God’s word also promises judgment. We must all appear before the judgment seat of Christ—2 Corinthians 5. That word will prevail. How much more should we forsake our idols and give ourselves wholly to the King.
And, let’s not forget this too, if God’s word prevails, then let the book of Revelation encourage your souls because it paints for us a glorious new heavens and new earth that’s coming. Without fail, it will come. God promised it, and thus it must happen. His word will make it happen. That’s something to trust in—God’s prevailing word. Isaiah said it well: “The grass withers, the flower fades, but the word of our God will stand forever” (Isa 40:8). Nations may crumble, leaders may fall, life as we thought it should be may fade away, but God’s word endures forever.

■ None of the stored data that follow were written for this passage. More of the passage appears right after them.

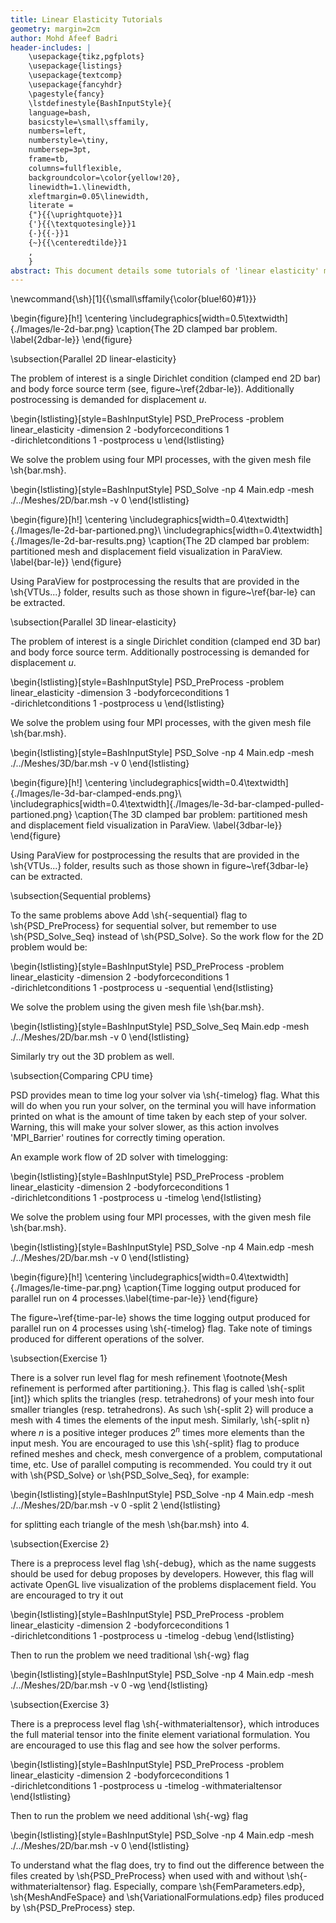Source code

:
 ```yaml
---
title: Linear Elasticity Tutorials
geometry: margin=2cm
author: Mohd Afeef Badri
header-includes: |
    \usepackage{tikz,pgfplots}
    \usepackage{listings}
    \usepackage{textcomp}
    \usepackage{fancyhdr}
    \pagestyle{fancy}
    \lstdefinestyle{BashInputStyle}{
	language=bash,
	basicstyle=\small\sffamily,
	numbers=left,
	numberstyle=\tiny,
	numbersep=3pt,
	frame=tb,
	columns=fullflexible,
	backgroundcolor=\color{yellow!20},
	linewidth=1.\linewidth,
	xleftmargin=0.05\linewidth,
	literate =
	{"}{{\uprightquote}}1
	{'}{{\textquotesingle}}1
	{-}{{-}}1
	{~}{{\centeredtilde}}1
	,
    }
abstract: This document details some tutorials of 'linear elasticity' module of PSD. These tutorials are not verbose, but does instead give a kick start to users/developers for using PSD's 'linear elasticity' module.
---
```


\newcommand{\sh}[1]{{\small\sffamily{\color{blue!60}#1}}}

\begin{figure}[h!]
\centering
\includegraphics[width=0.5\textwidth]{./Images/le-2d-bar.png}
\caption{The 2D clamped bar problem. \label{2dbar-le}}
\end{figure}

\subsection{Parallel 2D linear-elasticity}

The problem of interest is a single Dirichlet condition (clamped end 2D bar) and body force source term (see, figure~\ref{2dbar-le}). Additionally postrocessing is demanded for displacement $u$.

\begin{lstlisting}[style=BashInputStyle]
PSD_PreProcess -problem linear_elasticity -dimension 2 -bodyforceconditions 1 \
-dirichletconditions 1 -postprocess u
\end{lstlisting}

We solve the problem using four MPI processes, with the given mesh file \sh{bar.msh}.

\begin{lstlisting}[style=BashInputStyle]
PSD_Solve -np 4 Main.edp -mesh ./../Meshes/2D/bar.msh -v 0
\end{lstlisting}

\begin{figure}[h!]
\centering
\includegraphics[width=0.4\textwidth]{./Images/le-2d-bar-partioned.png}\\
\includegraphics[width=0.4\textwidth]{./Images/le-2d-bar-results.png}
\caption{The 2D clamped bar problem: partitioned mesh and displacement field visualization in ParaView. \label{bar-le}}
\end{figure}

Using ParaView for postprocessing the results that are provided in the \sh{VTUs...} folder, results such as those shown in figure~\ref{bar-le} can be extracted.

\subsection{Parallel 3D linear-elasticity}

The problem of interest is a single Dirichlet condition (clamped end 3D bar) and body force source term. Additionally postrocessing is demanded for displacement $u$.

\begin{lstlisting}[style=BashInputStyle]
PSD_PreProcess -problem linear_elasticity -dimension 3 -bodyforceconditions 1 \
-dirichletconditions 1 -postprocess u
\end{lstlisting}

We solve the problem using four MPI processes, with the given mesh file \sh{bar.msh}.

\begin{lstlisting}[style=BashInputStyle]
PSD_Solve -np 4 Main.edp -mesh ./../Meshes/3D/bar.msh -v 0
\end{lstlisting}

\begin{figure}[h!]
\centering
\includegraphics[width=0.4\textwidth]{./Images/le-3d-bar-clamped-ends.png}\\
\includegraphics[width=0.4\textwidth]{./Images/le-3d-bar-clamped-pulled-partioned.png}
\caption{The 3D clamped bar problem: partitioned mesh and displacement field visualization in ParaView. \label{3dbar-le}}
\end{figure}

Using ParaView for postprocessing the results that are provided in the \sh{VTUs...} folder, results such as those shown in figure~\ref{3dbar-le} can be extracted.

\subsection{Sequential problems}

To the same problems above Add \sh{-sequential} flag to \sh{PSD\_PreProcess} for sequential solver, but remember to use \sh{PSD\_Solve\_Seq} instead of \sh{PSD\_Solve}. So the work flow for the 2D problem would be:

\begin{lstlisting}[style=BashInputStyle]
PSD_PreProcess -problem linear_elasticity -dimension 2 -bodyforceconditions 1 \
-dirichletconditions 1 -postprocess u -sequential
\end{lstlisting}

We solve the problem using the given mesh file \sh{bar.msh}.

\begin{lstlisting}[style=BashInputStyle]
PSD_Solve_Seq Main.edp -mesh ./../Meshes/2D/bar.msh -v 0
\end{lstlisting}

Similarly try out the 3D problem as well.

\subsection{Comparing CPU time}

PSD provides mean to time log your solver via \sh{-timelog} flag. What this will do when you run your solver, on the terminal you will have information printed on what is the amount of time taken by each step of your solver. Warning, this will make your solver slower, as this action involves 'MPI\_Barrier' routines for correctly timing operation.

An example work flow of 2D solver with timelogging:

\begin{lstlisting}[style=BashInputStyle]
PSD_PreProcess -problem linear_elasticity -dimension 2 -bodyforceconditions 1 \
-dirichletconditions 1 -postprocess u -timelog
\end{lstlisting}

We solve the problem using four MPI processes, with the given mesh file \sh{bar.msh}.

\begin{lstlisting}[style=BashInputStyle]
PSD_Solve -np 4 Main.edp -mesh ./../Meshes/2D/bar.msh -v 0
\end{lstlisting}


\begin{figure}[h!]
\centering
\includegraphics[width=0.4\textwidth]{./Images/le-time-par.png}
\caption{Time logging output produced for parallel run on 4 processes.\label{time-par-le}}
\end{figure}

The figure~\ref{time-par-le} shows the time logging output produced for parallel run on 4 processes using \sh{-timelog} flag. Take note of timings produced for different operations of the solver.


\subsection{Exercise  1}

There is a solver run level flag for mesh refinement \footnote{Mesh refinement is performed after partitioning.}. This flag is called \sh{-split [int]} which splits the triangles (resp. tetrahedrons) of your mesh into  four smaller  triangles (resp. tetrahedrons). As such \sh{-split 2} will produce a mesh with 4 times the elements of the input mesh. Similarly, \sh{-split n} where $n$ is a positive integer produces $2^n$ times more elements than the input mesh. You are encouraged to use this \sh{-split} flag to produce refined meshes and check, mesh convergence of a problem, computational time, etc. Use of parallel computing is recommended. You could try it out with \sh{PSD\_Solve} or \sh{PSD\_Solve\_Seq}, for example:

\begin{lstlisting}[style=BashInputStyle]
PSD_Solve -np 4 Main.edp -mesh ./../Meshes/2D/bar.msh -v 0 -split 2
\end{lstlisting}

for splitting each triangle of the mesh  \sh{bar.msh} into 4.


\subsection{Exercise  2}

There is a preprocess level flag \sh{-debug}, which as the name suggests should be used for debug proposes by developers. However, this flag will activate OpenGL live visualization of the problems displacement field. You are encouraged to try it out

\begin{lstlisting}[style=BashInputStyle]
PSD_PreProcess -problem linear_elasticity -dimension 2 -bodyforceconditions 1 \
-dirichletconditions 1 -postprocess u -timelog -debug
\end{lstlisting}

Then to run the problem we need traditional \sh{-wg} flag

\begin{lstlisting}[style=BashInputStyle]
PSD_Solve -np 4 Main.edp -mesh ./../Meshes/2D/bar.msh -v 0 -wg
\end{lstlisting}

\subsection{Exercise  3}

There is a preprocess level flag \sh{-withmaterialtensor}, which introduces the full material tensor into the finite element variational formulation. You are encouraged to use this flag and see how the solver performs.

\begin{lstlisting}[style=BashInputStyle]
PSD_PreProcess -problem linear_elasticity -dimension 2 -bodyforceconditions 1 \
-dirichletconditions 1 -postprocess u -timelog -withmaterialtensor
\end{lstlisting}

Then to run the problem we need additional \sh{-wg} flag

\begin{lstlisting}[style=BashInputStyle]
PSD_Solve -np 4 Main.edp -mesh ./../Meshes/2D/bar.msh -v 0
\end{lstlisting}

To understand what the flag does, try to find out the difference between the files created by \sh{PSD\_PreProcess} when used with and without  \sh{-withmaterialtensor} flag. Especially, compare  \sh{FemParameters.edp}, \sh{MeshAndFeSpace} and \sh{VariationalFormulations.edp} files produced by \sh{PSD\_PreProcess} step.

[i]Cf. “twelve tribes” in James 1:1 with “the church” in James 5:14 (and also Acts 15:16-17; 1 Pet 1:1). That’s not to say that God has no future plan for ethnic Israel (cf. Rom 9-11), but only that God’s plans for ethnic Israel will come in and through the new covenant people.
[ii]Based on the larger context of Psalm 69, a Psalm Peter quotes from in Acts 1:20 in relation to Judas, it seems that for Judas to “turn to his own place” meant him “no longer being enrolled among the righteous” (Ps 69:28). Thus, he abandons the kingdom by abandoning the King.

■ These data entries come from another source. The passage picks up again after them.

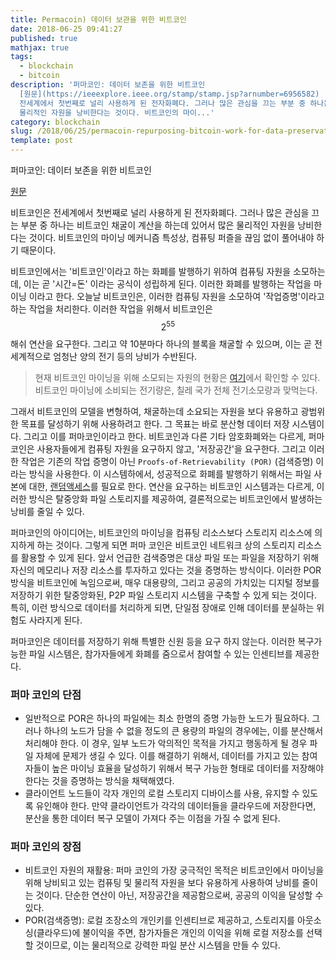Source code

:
 ```yaml
---
title: Permacoin) 데이터 보관을 위한 비트코인
date: 2018-06-25 09:41:27
published: true
mathjax: true
tags:
  - blockchain
  - bitcoin
description: '퍼마코인: 데이터 보존을 위한 비트코인
  [원문](https://ieeexplore.ieee.org/stamp/stamp.jsp?arnumber=6956582)  비트코인은
  전세계에서 첫번째로 널리 사용하게 된 전자화폐다. 그러나 많은 관심을 끄는 부분 중 하나는 비트코인 채굴이 계산을 하는데 있어서 많은
  물리적인 자원을 낭비한다는 것이다. 비트코인의 마이...'
category: blockchain
slug: /2018/06/25/permacoin-repurposing-bitcoin-work-for-data-preservation/
template: post
---
```


퍼마코인: 데이터 보존을 위한 비트코인

[원문](https://ieeexplore.ieee.org/stamp/stamp.jsp?arnumber=6956582)

비트코인은 전세계에서 첫번째로 널리 사용하게 된 전자화폐다. 그러나 많은 관심을 끄는 부분 중 하나는 비트코인 채굴이 계산을 하는데 있어서 많은 물리적인 자원을 낭비한다는 것이다. 비트코인의 마이닝 메커니즘 특성상, 컴퓨팅 퍼즐을 끊임 없이 풀어내야 하기 때문이다.

비트코인에서는 '비트코인'이라고 하는 화폐를 발행하기 위하여 컴퓨팅 자원을 소모하는데, 이는 곧 '시간=돈' 이라는 공식이 성립하게 된다. 이러한 화폐를 발행하는 작업을 마이닝 이라고 한다. 오늘날 비트코인은, 이러한 컴퓨팅 자원을 소모하여 '작업증명'이라고 하는 작업을 처리한다. 이러한 작업을 위해서 비트코인은 $$2^{55}$$ 해쉬 연산을 요구한다. 그리고 약 10분마다 하나의 블록을 채굴할 수 있으며, 이는 곧 전세계적으로 엄청난 양의 전기 등의 낭비가 수반된다.

> 현재 비트코인 마이닝을 위해 소모되는 자원의 현황은 [여기](https://digiconomist.net/bitcoin-energy-consumption)에서 확인할 수 있다. 비트코인 마이닝에 소비되는 전기량은, 칠레 국가 전체 전기소모량과 맞먹는다.

그래서 비트코인의 모델을 변형하여, 채굴하는데 소요되는 자원을 보다 유용하고 광범위한 목표를 달성하기 위해 사용하려고 한다. 그 목표는 바로 분산형 데이터 저장 시스템이다. 그리고 이를 퍼마코인이라고 한다. 비트코인과 다른 기타 암호화폐와는 다르게, 퍼마 코인은 사용자들에게 컴퓨팅 자원을 요구하지 않고, '저장공간'을 요구한다. 그리고 이러한 작업은 기존의 작업 증명이 아닌 `Proofs-of-Retrievability (POR)` (검색증명) 이라는 방식을 사용한다. 이 시스템하에서, 성공적으로 화폐를 발행하기 위해서는 파일 사본에 대한, [랜덤액세스](https://en.wikipedia.org/wiki/Random_access)를 필요로 한다. 연산을 요구하는 비트코인 시스템과는 다르게, 이러한 방식은 탈중앙화 파일 스토리지를 제공하여, 결론적으로는 비트코인에서 발생하는 낭비를 줄일 수 있다.

퍼마코인의 아이디어는, 비트코인의 마이닝을 컴퓨팅 리소스보다 스토리지 리소스에 의지하게 하는 것이다. 그렇게 되면 퍼마 코인은 비트코인 네트워크 상의 스토리지 리소스를 활용할 수 있게 된다. 앞서 언급한 검색증명은 대상 파일 또는 파일을 저장하기 위해 자신의 메모리나 저장 리소스를 투자하고 있다는 것을 증명하는 방식이다. 이러한 POR 방식을 비트코인에 녹임으로써, 매우 대용량의, 그리고 공공의 가치있는 디지털 정보를 저장하기 위한 탈중앙화된, P2P 파일 스토리지 시스템을 구축할 수 있게 되는 것이다. 특히, 이런 방식으로 데이터를 처리하게 되면, 단일점 장애로 인해 데이터를 분실하는 위험도 사라지게 된다.

퍼마코인은 데이터를 저장하기 위해 특별한 신원 등을 요구 하지 않는다. 이러한 복구가능한 파일 시스템은, 참가자들에게 화폐를 줌으로서 참여할 수 있는 인센티브를 제공한다.

### 퍼마 코인의 단점

- 일반적으로 POR은 하나의 파일에는 최소 한명의 증명 가능한 노드가 필요하다. 그러나 하나의 노드가 담을 수 없을 정도의 큰 용량의 파일의 경우에는, 이를 분산해서 처리해야 한다. 이 경우, 일부 노드가 악의적인 목적을 가지고 행동하게 될 경우 파일 자체에 문제가 생길 수 있다. 이를 해결하기 위해서, 데이터를 가지고 있는 참여자들이 높은 마이닝 효율을 달성하기 위해서 복구 가능한 형태로 데이터를 저장해야 한다는 것을 증명하는 방식을 채택해였다.
- 클라이언트 노드들이 각자 개인의 로컬 스토리지 디바이스를 사용, 유지할 수 있도록 유인해야 한다. 만약 클라이언트가 각각의 데이터들을 클라우드에 저장한다면, 분산을 통한 데이터 복구 모델이 가져다 주는 이점을 가질 수 없게 된다.

### 퍼마 코인의 장점

- 비트코인 자원의 재활용: 퍼마 코인의 가장 궁극적인 목적은 비트코인에서 마이닝을 위해 낭비되고 있는 컴퓨팅 및 물리적 자원을 보다 유용하게 사용하여 낭비를 줄이는 것이다. 단순한 연산이 아닌, 저장공간을 제공함으로써, 공공의 이익을 달성할 수 있다.
- POR(검색증명): 로컬 조장소의 개인키를 인센티브로 제공하고, 스토리지를 아웃소싱(클라우드)에 불이익을 주면, 참가자들은 개인의 이익을 위해 로컬 저장소를 선택할 것이므로, 이는 물리적으로 강력한 파일 분산 시스템을 만들 수 있다.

[iii]Now, the way Matthew’s Gospel describes Judas’ death is different, but that doesn’t mean contradictory. Some have said that Acts contradicts Matthew here. Matthew 27:5-10 says Judas hung himself, but Luke says that Judas fell headlong. But both those accounts can complement one another. Either the branch from which Judas hung himself snapped, or his body so decomposed that it eventually fell. Matthew 27:7 also says the priests purchased the field, but Luke says that Judas acquired a field. Again, those accounts can complement one another, if we see how careful Luke is to say that Judas simply “acquired” a field, not bought the field. Point being, the priests purchased the field using Judas’ money. Judas acquired it in the sense that they used his blood-money to buy it, and perhaps did it in his name. And one more: Matthew 27:7-8 concludes that the “field of blood” got its name from the blood money used to purchase it, but Acts seems to be saying it was called the Field of Blood due to Judas’ gory death. People may have called it that for both reasons. But it could also be that verse 19 isn’t referring back to Judas’ gory death per se, but again to the blood money mentioned at the beginning of verse 18.

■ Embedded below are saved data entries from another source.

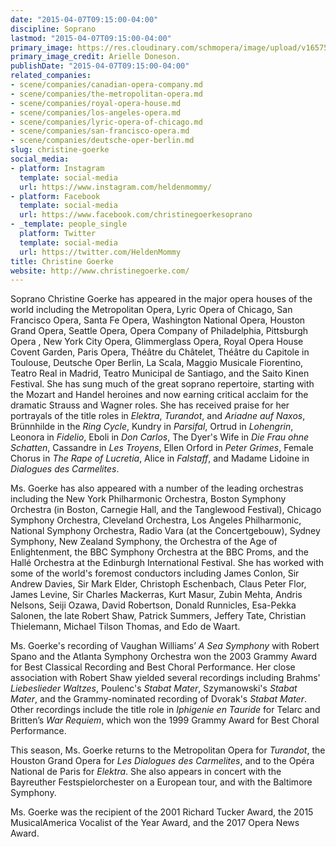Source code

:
 ```yaml
---
date: "2015-04-07T09:15:00-04:00"
discipline: Soprano
lastmod: "2015-04-07T09:15:00-04:00"
primary_image: https://res.cloudinary.com/schmopera/image/upload/v1657550771/media/2022/07/ChristineGoerke-ArielleDoneson_q9gqfr.jpg
primary_image_credit: Arielle Doneson.
publishDate: "2015-04-07T09:15:00-04:00"
related_companies:
- scene/companies/canadian-opera-company.md
- scene/companies/the-metropolitan-opera.md
- scene/companies/royal-opera-house.md
- scene/companies/los-angeles-opera.md
- scene/companies/lyric-opera-of-chicago.md
- scene/companies/san-francisco-opera.md
- scene/companies/deutsche-oper-berlin.md
slug: christine-goerke
social_media:
- platform: Instagram
  template: social-media
  url: https://www.instagram.com/heldenmommy/
- platform: Facebook
  template: social-media
  url: https://www.facebook.com/christinegoerkesoprano
- _template: people_single
  platform: Twitter
  template: social-media
  url: https://twitter.com/HeldenMommy
title: Christine Goerke
website: http://www.christinegoerke.com/
---
```

Soprano Christine Goerke has appeared in the major opera houses of the world including the Metropolitan Opera, Lyric Opera of Chicago, San Francisco Opera, Santa Fe Opera, Washington National Opera, Houston Grand Opera, Seattle Opera, Opera Company of Philadelphia, Pittsburgh Opera , New York City Opera, Glimmerglass Opera, Royal Opera House Covent Garden, Paris Opera, Théâtre du Châtelet, Théâtre du Capitole in Toulouse, Deutsche Oper Berlin, La Scala, Maggio Musicale Fiorentino, Teatro Real in Madrid, Teatro Municipal de Santiago, and the Saito Kinen Festival. She has sung much of the great soprano repertoire, starting with the Mozart and Handel heroines and now earning critical acclaim for the dramatic Strauss and Wagner roles. She has received praise for her portrayals of the title roles in _Elektra_, _Turandot_, and _Ariadne auf Naxos_, Brünnhilde in the _Ring Cycle_, Kundry in _Parsifal_, Ortrud in _Lohengrin_, Leonora in _Fidelio_, Eboli in _Don Carlos_, The Dyer's Wife in _Die Frau ohne Schatten_, Cassandre in _Les Troyens_, Ellen Orford in _Peter Grimes_, Female Chorus in _The Rape of Lucretia_, Alice in _Falstaff_, and Madame Lidoine in _Dialogues des Carmelites_.

Ms. Goerke has also appeared with a number of the leading orchestras including the New York Philharmonic Orchestra, Boston Symphony Orchestra (in Boston, Carnegie Hall, and the Tanglewood Festival), Chicago Symphony Orchestra, Cleveland Orchestra, Los Angeles Philharmonic, National Symphony Orchestra, Radio Vara (at the Concertgebouw), Sydney Symphony, New Zealand Symphony, the Orchestra of the Age of Enlightenment, the BBC Symphony Orchestra at the BBC Proms, and the Hallé Orchestra at the Edinburgh International Festival. She has worked with some of the world's foremost conductors including James Conlon, Sir Andrew Davies, Sir Mark Elder, Christoph Eschenbach, Claus Peter Flor, James Levine, Sir Charles Mackerras, Kurt Masur, Zubin Mehta, Andris Nelsons, Seiji Ozawa, David Robertson, Donald Runnicles, Esa-Pekka Salonen, the late Robert Shaw, Patrick Summers, Jeffery Tate, Christian Thielemann, Michael Tilson Thomas, and Edo de Waart.

Ms. Goerke's recording of Vaughan Williams’ _A Sea Symphony_ with Robert Spano and the Atlanta Symphony Orchestra won the 2003 Grammy Award for Best Classical Recording and Best Choral Performance. Her close association with Robert Shaw yielded several recordings including Brahms' _Liebeslieder Waltzes_, Poulenc's _Stabat Mater_, Szymanowski's _Stabat Mater_, and the Grammy-nominated recording of Dvorak's _Stabat Mater_. Other recordings include the title role in _Iphigenie en Tauride_ for Telarc and Britten’s _War Requiem_, which won the 1999 Grammy Award for Best Choral Performance.

This season, Ms. Goerke returns to the Metropolitan Opera for _Turandot_, the Houston Grand Opera for _Les Dialogues des Carmelites_, and to the Opéra National de Paris for _Elektra_. She also appears in concert with the Bayreuther Festspielorchester on a European tour, and with the Baltimore Symphony.

Ms. Goerke was the recipient of the 2001 Richard Tucker Award, the 2015 MusicalAmerica Vocalist of the Year Award, and the 2017 Opera News Award.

[iv]E.g., Ps 41:9 in John 13:18; Ps 69:5 in John 15:25.
[v]E.g., see the soldiers casting lots for Jesus’ clothes in John 19:24—that’s from Psalm 22:18. People hating Jesus without a cause in John 15:25—that’s from Psalm 69:4. Jesus even makes a connection to Judas from Psalm 41:9 in John 13:18—“He who ate my bread has lifted his heal against me.” Peter does the same in Acts 4:25-28 by applying the enemies of David in Psalm 2:1-2 to the Herod, Pontius Pilate, and the Gentiles gathered against Jesus at the cross.